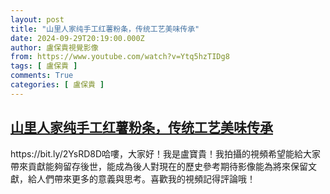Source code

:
 ```yaml
---
layout: post
title: "山里人家纯手工红薯粉条，传统工艺美味传承"
date: 2024-09-29T20:19:00.000Z
author: 盧保貴視覺影像
from: https://www.youtube.com/watch?v=Ytq5hzTIDg8
tags: [ 盧保貴 ]
comments: True
categories: [ 盧保貴 ]
---
```

<!--1727641140000-->
[山里人家纯手工红薯粉条，传统工艺美味传承](https://www.youtube.com/watch?v=Ytq5hzTIDg8)
------

<div>
https://bit.ly/2YsRD8D哈嘍，大家好！我是盧寶貴！我拍攝的視頻希望能給大家帶來貢獻能夠留存後世，能成為後人對現在的歷史參考期待影像能為將來保留文獻，給人們帶來更多的意義與思考。喜歡我的視頻記得評論哦！
</div>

━━━

* **What is expected**
Should a line in the material contain "https", copy it.

* **Answer to this problem**
from: https://www.youtube.com/watch?v=Ytq5hzTIDg8
[山里人家纯手工红薯粉条，传统工艺美味传承](https://www.youtube.com/watch?v=Ytq5hzTIDg8)
https://bit.ly/2YsRD8D哈嘍，大家好！我是盧寶貴！我拍攝的視頻希望能給大家帶來貢獻能夠留存後世，能成為後人對現在的歷史參考期待影像能為將來保留文獻，給人們帶來更多的意義與思考。喜歡我的視頻記得評論哦！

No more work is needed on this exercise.